L'ensemble des biens, droits et obligations des établissements publics de coopération intercommunale fusionnés seraient transférés au nouvel établissement. Les compétences des communes lui seraient transférées dans les mêmes conditions financières et patrimoniales que celles prévues en cas de transfert de compétences nouvelles des communes aux établissements publics de coopération intercommunale dont elles sont membres.

Les personnels relèveraient de l'établissement public issu de la fusion dans les conditions de statut et d'emploi antérieures à la fusion.

L'établissement public issu de la fusion serait substitué de plein droit, pour l'exercice de ses compétences, aux anciens établissements publics et, le cas échéant, aux communes incluses dans son périmètre dans toutes leurs délibérations et tous leurs actes.

Il est également prévu, d'une part, que les contrats seraient exécutés dans les conditions antérieures jusqu'à leur échéance, sauf accord contraire des parties, d'autre part, que la substitution de personne morale aux contrats conclus par les établissements publics de coopération intercommunale et les communes n'entraînerait aucun droit à résiliation ou à indemnisation pour les cocontractants. Ces derniers devraient simplement être informés de la substitution de personne morale par l'établissement public issu de la fusion.

Enfin, la fusion d'établissements publics serait effectuée à titre gratuit et ne donnerait lieu au paiement d'aucune indemnité, droit, taxe, salaire ou honoraire.

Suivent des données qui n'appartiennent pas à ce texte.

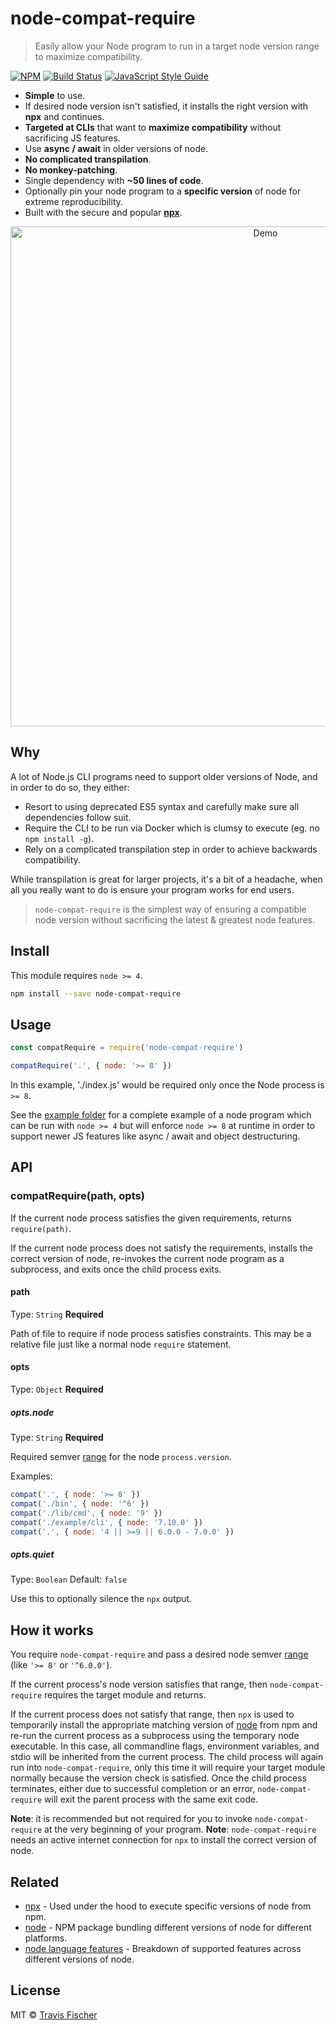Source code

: # node-compat-require

> Easily allow your Node program to run in a target node version range to maximize compatibility.

[![NPM](https://img.shields.io/npm/v/node-compat-require.svg)](https://www.npmjs.com/package/node-compat-require) [![Build Status](https://travis-ci.org/transitive-bullshit/node-compat-require.svg?branch=master)](https://travis-ci.org/transitive-bullshit/node-compat-require) [![JavaScript Style Guide](https://img.shields.io/badge/code_style-standard-brightgreen.svg)](https://standardjs.com)

- **Simple** to use.
- If desired node version isn't satisfied, it installs the right version with **npx** and continues.
- **Targeted at CLIs** that want to **maximize compatibility** without sacrificing JS features.
- Use **async / await** in older versions of node.
- **No complicated transpilation**.
- **No monkey-patching**.
- Single dependency with **~50 lines of code**.
- Optionally pin your node program to a **specific version** of node for extreme reproducibility.
- Built with the secure and popular **[npx](https://github.com/zkat/npx)**.

<p align="center">
  <img width="800" alt="Demo" src="https://cdn.rawgit.com/transitive-bullshit/node-compat-require/master/example/demo2.svg">
</p>


## Why

A lot of Node.js CLI programs need to support older versions of Node, and in order to do so, they either:

- Resort to using deprecated ES5 syntax and carefully make sure all dependencies follow suit.
- Require the CLI to be run via Docker which is clumsy to execute (eg. no `npm install -g`).
- Rely on a complicated transpilation step in order to achieve backwards compatibility.

While transpilation is great for larger projects, it's a bit of a headache, when all you really want to do is ensure your program works for end users.

> `node-compat-require` is the simplest way of ensuring a compatible node version without sacrificing the latest & greatest node features.


## Install

This module requires `node >= 4`.

```bash
npm install --save node-compat-require
```


## Usage

```js
const compatRequire = require('node-compat-require')

compatRequire('.', { node: '>= 8' })
```

In this example, './index.js' would be required only once the Node process is `>= 8`.

See the [example folder](https://github.com/transitive-bullshit/node-compat-require/tree/master/example) for a complete example of a node program which can be run with `node >= 4` but will enforce `node >= 8` at runtime in order to support newer JS features like async / await and object destructuring.


## API

### compatRequire(path, opts)

If the current node process satisfies the given requirements, returns `require(path)`.

If the current node process does not satisfy the requirements, installs the correct version of node, re-invokes the current node program as a subprocess, and exits once the child process exits.

#### path

Type: `String`
**Required**

Path of file to require if node process satisfies constraints. This may be a relative file just like a normal node `require` statement.

#### opts

Type: `Object`
**Required**

##### opts.node

Type: `String`
**Required**

Required semver [range](https://www.npmjs.com/package/semver#ranges) for the node `process.version`.

Examples:

```js
compat('.', { node: '>= 8' })
compat('./bin', { node: '^6' })
compat('./lib/cmd', { node: '9' })
compat('./example/cli', { node: '7.10.0' })
compat('.', { node: '4 || >=9 || 6.0.0 - 7.0.0' })
```

##### opts.quiet

Type: `Boolean`
Default: `false`

Use this to optionally silence the `npx` output.


## How it works

You require `node-compat-require` and pass a desired node semver [range](https://www.npmjs.com/package/semver#ranges) (like `'>= 8'` or `'^6.0.0'`).

If the current process's node version satisfies that range, then `node-compat-require` requires the target module and returns.

If the current process does not satisfy that range, then `npx` is used to temporarily install the appropriate matching version of [node](https://www.npmjs.com/package/node) from npm and re-run the current process as a subprocess using the temporary node executable. In this case, all commandline flags, environment variables, and stdio will be inherited from the current process. The child process will again run into `node-compat-require`, only this time it will require your target module normally because the version check is satisfied. Once the child process terminates, either due to successful completion or an error, `node-compat-require` will exit the parent process with the same exit code.

**Note**: it is recommended but not required for you to invoke `node-compat-require` at the very beginning of your program.
**Note**: `node-compat-require` needs an active internet connection for `npx` to install the correct version of node.


## Related

- [npx](https://github.com/zkat/npx) - Used under the hood to execute specific versions of node from npm.
- [node](https://www.npmjs.com/package/node) - NPM package bundling different versions of node for different platforms.
- [node language features](https://node.green/) - Breakdown of supported features across different versions of node.


## License

MIT © [Travis Fischer](https://github.com/transitive-bullshit)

Le quatrième et dernier paragraphe (IV) du texte proposé pour insérer un article L. 5211-41-3 dans le code général des collectivités territoriales prévoit que la fusion entraînerait une nouvelle élection des délégués des communes au conseil de l'établissement public.

2. Les conséquences financières de la fusion

Le second paragraphe (II) du présent article tend à insérer un article L. 5211-32-1 dans le code général des collectivités territoriales, afin de préciser les modalités de calcul de la dotation d'intercommunalité due aux établissements publics de coopération intercommunale à fiscalité propre issus d'une fusion.

Le coefficient d'intégration fiscale retenu pour le calcul de la dotation d'intercommunalité attribuée, au titre de la première année, à une communauté de communes ou à une communauté d'agglomération issue d'une fusion serait celui de l'établissement préexistant ayant le coefficient d'intégration fiscale le plus élevé l'année précédant la fusion. Les attributions des communautés de communes issues d'une fusion ne subiraient pas d'abattement de 50 %.

De la même façon, pour le calcul des garanties la première année, la dotation à prendre en compte au titre de l'année précédente serait celle de l'établissement public de coopération intercommunale à fiscalité propre préexistant ayant la dotation par habitant la plus élevée.

S'agissant des communautés urbaines ayant fusionné avec d'autres établissements publics de coopération intercommunale, leur dotation d'intercommunalité serait calculée en retenant la dotation par habitant la plus élevée parmi les établissements préexistants.

Votre commission des Lois vous soumet cinq amendements de précisions et vous propose d'adopter l'article 103 ainsi modifié.

* 193 Article L. 5211-5 du code général des collectivités territoriales.

* 194 Rapport du groupe de travail présidé par M. Dominique Schmitt sur la mise en cohérence des trois textes relatifs à l'intercommunalité, à l'aménagement du territoire et à la solidarité et au renouvellement urbains, décembre 2002, page 5.